**Your instructions**
What follows is a set of records. Repeat every one of them exactly.

**Records to process**
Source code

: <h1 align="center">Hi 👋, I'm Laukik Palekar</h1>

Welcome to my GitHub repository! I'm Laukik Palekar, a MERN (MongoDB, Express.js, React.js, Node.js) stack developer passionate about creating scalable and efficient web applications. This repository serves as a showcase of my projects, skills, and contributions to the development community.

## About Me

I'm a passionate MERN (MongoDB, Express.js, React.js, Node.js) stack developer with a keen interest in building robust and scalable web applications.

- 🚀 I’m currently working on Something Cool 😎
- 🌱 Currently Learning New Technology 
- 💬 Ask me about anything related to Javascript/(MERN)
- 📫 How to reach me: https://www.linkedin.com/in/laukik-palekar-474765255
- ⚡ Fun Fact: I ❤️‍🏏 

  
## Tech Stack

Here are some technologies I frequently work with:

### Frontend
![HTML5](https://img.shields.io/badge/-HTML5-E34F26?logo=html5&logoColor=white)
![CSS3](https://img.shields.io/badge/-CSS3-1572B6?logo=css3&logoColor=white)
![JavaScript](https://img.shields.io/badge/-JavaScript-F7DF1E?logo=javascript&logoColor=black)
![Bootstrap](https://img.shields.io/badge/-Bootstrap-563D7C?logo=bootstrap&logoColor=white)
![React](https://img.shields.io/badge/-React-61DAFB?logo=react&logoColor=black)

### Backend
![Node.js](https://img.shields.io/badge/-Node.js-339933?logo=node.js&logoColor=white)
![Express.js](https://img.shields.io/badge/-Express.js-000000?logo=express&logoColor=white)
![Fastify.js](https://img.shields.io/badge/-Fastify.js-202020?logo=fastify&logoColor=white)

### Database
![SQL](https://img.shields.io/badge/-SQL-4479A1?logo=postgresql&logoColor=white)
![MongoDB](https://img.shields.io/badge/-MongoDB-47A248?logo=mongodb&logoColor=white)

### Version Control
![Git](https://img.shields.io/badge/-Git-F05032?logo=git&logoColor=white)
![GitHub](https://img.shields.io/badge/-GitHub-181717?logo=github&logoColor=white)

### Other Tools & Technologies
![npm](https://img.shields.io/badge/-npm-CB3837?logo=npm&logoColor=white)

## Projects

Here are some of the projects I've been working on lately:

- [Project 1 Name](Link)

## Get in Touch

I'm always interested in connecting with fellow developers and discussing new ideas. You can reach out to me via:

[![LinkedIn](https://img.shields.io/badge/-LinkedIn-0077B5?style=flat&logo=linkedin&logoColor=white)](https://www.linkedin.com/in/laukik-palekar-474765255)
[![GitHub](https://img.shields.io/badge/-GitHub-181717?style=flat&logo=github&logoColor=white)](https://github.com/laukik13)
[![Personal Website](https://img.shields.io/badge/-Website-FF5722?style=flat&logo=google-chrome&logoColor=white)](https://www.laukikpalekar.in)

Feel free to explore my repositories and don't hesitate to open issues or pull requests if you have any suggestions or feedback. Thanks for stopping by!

**Exercise solution**
Source code

: <h1 align="center">Hi 👋, I'm Laukik Palekar</h1>

Welcome to my GitHub repository! I'm Laukik Palekar, a MERN (MongoDB, Express.js, React.js, Node.js) stack developer passionate about creating scalable and efficient web applications. This repository serves as a showcase of my projects, skills, and contributions to the development community.

## About Me

I'm a passionate MERN (MongoDB, Express.js, React.js, Node.js) stack developer with a keen interest in building robust and scalable web applications.

- 🚀 I’m currently working on Something Cool 😎
- 🌱 Currently Learning New Technology 
- 💬 Ask me about anything related to Javascript/(MERN)
- 📫 How to reach me: https://www.linkedin.com/in/laukik-palekar-474765255
- ⚡ Fun Fact: I ❤️‍🏏 

  
## Tech Stack

Here are some technologies I frequently work with:

### Frontend
![HTML5](https://img.shields.io/badge/-HTML5-E34F26?logo=html5&logoColor=white)
![CSS3](https://img.shields.io/badge/-CSS3-1572B6?logo=css3&logoColor=white)
![JavaScript](https://img.shields.io/badge/-JavaScript-F7DF1E?logo=javascript&logoColor=black)
![Bootstrap](https://img.shields.io/badge/-Bootstrap-563D7C?logo=bootstrap&logoColor=white)
![React](https://img.shields.io/badge/-React-61DAFB?logo=react&logoColor=black)

### Backend
![Node.js](https://img.shields.io/badge/-Node.js-339933?logo=node.js&logoColor=white)
![Express.js](https://img.shields.io/badge/-Express.js-000000?logo=express&logoColor=white)
![Fastify.js](https://img.shields.io/badge/-Fastify.js-202020?logo=fastify&logoColor=white)

### Database
![SQL](https://img.shields.io/badge/-SQL-4479A1?logo=postgresql&logoColor=white)
![MongoDB](https://img.shields.io/badge/-MongoDB-47A248?logo=mongodb&logoColor=white)

### Version Control
![Git](https://img.shields.io/badge/-Git-F05032?logo=git&logoColor=white)
![GitHub](https://img.shields.io/badge/-GitHub-181717?logo=github&logoColor=white)

### Other Tools & Technologies
![npm](https://img.shields.io/badge/-npm-CB3837?logo=npm&logoColor=white)

## Projects

Here are some of the projects I've been working on lately:

- [Project 1 Name](Link)

## Get in Touch

I'm always interested in connecting with fellow developers and discussing new ideas. You can reach out to me via:

[![LinkedIn](https://img.shields.io/badge/-LinkedIn-0077B5?style=flat&logo=linkedin&logoColor=white)](https://www.linkedin.com/in/laukik-palekar-474765255)
[![GitHub](https://img.shields.io/badge/-GitHub-181717?style=flat&logo=github&logoColor=white)](https://github.com/laukik13)
[![Personal Website](https://img.shields.io/badge/-Website-FF5722?style=flat&logo=google-chrome&logoColor=white)](https://www.laukikpalekar.in)

Feel free to explore my repositories and don't hesitate to open issues or pull requests if you have any suggestions or feedback. Thanks for stopping by!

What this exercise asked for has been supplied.